Hi. Happy to see that you are doing the blog for the final season. Always fun to read it.
Why do I have a feeling that we will need many boxes of Prozen pills this year...I hope I'm wrong!
Posted by: frenchlady | January 15, 2009 at 09:39 PM
Lydia!! so glad to see this Blog back! one question concerning the JB quote--"...Or certainly at the time she thought of her as her soul mate..." is that a slip of her tongue, or a hint of trouble ahead for TiBette? I just don't trust IC to leave 'em alone!!
Posted by: dutch/juno | January 16, 2009 at 07:45 AM
Hey Frenchlady, nice to see you again.
Dutch, come on, you don't expect me to give it all away, do you? ; ) Actually, I can't really offer up spoilers. Not my style. But stay tuned. And welcome back!
Posted by: Lydia Martin | January 16, 2009 at 10:54 AM
Great to see you back blogging for L-word's final season Lydia. I always get a kick out of reading your insight and humor and the discussions that follow are fun.
Not sure how I feel about a lesbian "Whodunit" and the subsequent prison drama, but it'll be fun to talk about it all nonetheless.
Posted by: Sue | January 17, 2009 at 09:08 AM
greetings lydia. glad you are back, no matter how dumb this season sounds. looking forward to your blogging.
Posted by: lisalisa | January 17, 2009 at 10:21 AM
Well, Hello!
I am so happy you are back. I thought for a while that we had lost you. Looking forward to reading your clever analysis of S6. Bringing it on IC.
Posted by: ella | January 18, 2009 at 08:44 AM
Lydia, so glad to see you back for the final season. So it begins - the beginning of the end.
Looking forward to your wit and snark on the S6. I can't wrap my mind around any of these characters killing Jenny.
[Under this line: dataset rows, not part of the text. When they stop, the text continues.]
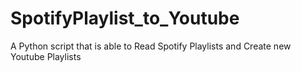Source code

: # SpotifyPlaylist_to_Youtube
A Python script that is able to Read Spotify Playlists and Create new Youtube Playlists
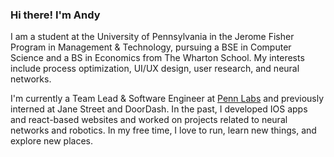 ### Hi there! I'm Andy

I am a student at the University of Pennsylvania in the Jerome Fisher Program in Management & Technology, pursuing a BSE in Computer Science and a BS in Economics from The Wharton School. My interests include process optimization, UI/UX design, user research, and neural networks.

I'm currently a Team Lead & Software Engineer at [Penn Labs](https://github.com/pennlabs) and previously interned at Jane Street and DoorDash. In the past, I developed IOS apps and react-based websites and worked on projects related to neural networks and robotics.  In my free time, I love to run, learn new things, and explore new places.
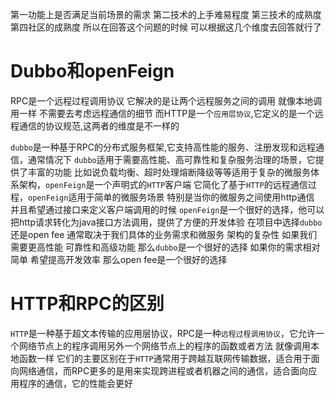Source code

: 第一功能上是否满足当前场景的需求 
第二技术的上手难易程度 
第三技术的成熟度 
第四社区的成熟度 
所以在回答这个问题的时候 可以根据这几个维度去回答就行了 
# Dubbo和openFeign
RPC是一个远程过程调用协议 它解决的是让两个远程服务之间的调用 就像本地调用一样 不需要去考虑远程通信的细节
而HTTP是一个`应用层协议`,它定义的是一个远程通信的协议规范,这两者的维度是不一样的

`dubbo`是一种基于RPC的分布式服务框架,它支持高性能的服务、注册发现和远程通信，通常情况下 `dubbo`适用于需要高性能、高可靠性和复杂服务治理的场景，它提供了丰富的功能 比如说负载均衡、超时处理熔断降级等等适用于复杂的微服务体系架构，`openFeign`是一个声明式的`HTTP`客户端 它简化了基于`HTTP`的远程通信过程，`openFeign`适用于简单的微服务场景 特别是当你的微服务之间使用http通信 并且希望通过接口来定义客户端调用的时候 `openFeign`是一个很好的选择，他可以把http请求转化为java接口方法调用，提供了方便的开发体验 
在项目中选择`dubbo`还是open fee 通常取决于我们具体的业务需求和微服务 架构的复杂性 如果我们需要更高性能 可靠性和高级功能 那么`dubbo`是一个很好的选择 如果你的需求相对简单 希望提高开发效率 那么open fee是一个很好的选择 

# HTTP和RPC的区别 
`HTTP`是一种基于超文本传输的应用层协议，RPC是一种`远程过程调用协议`，它允许一个网络节点上的程序调用另外一个网络节点上的程序的函数或者方法 就像调用本地函数一样 
它们的主要区别在于`HTTP`通常用于跨越互联网传输数据，适合用于面向网络通信，而RPC更多的是用来实现跨进程或者机器之间的通信，适合面向应用程序的通信，它的性能会更好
As we all know, logic has never been a guiding principle on TLW. Bring on the over-the-top, fantastical non-reality world of these LA lesbians.
Posted by: colorado fan | January 18, 2009 at 12:15 PM
Lydia, I seem to look forward to your writing more than the show now.
Posted by: qiqi | January 20, 2009 at 09:58 PM
Lydia! I'm with qiqi. I haven't even really watched the L-Word for the last two seasons, but I wouldn't miss my L-Words! So what's the big plot twist for the final season of our blog???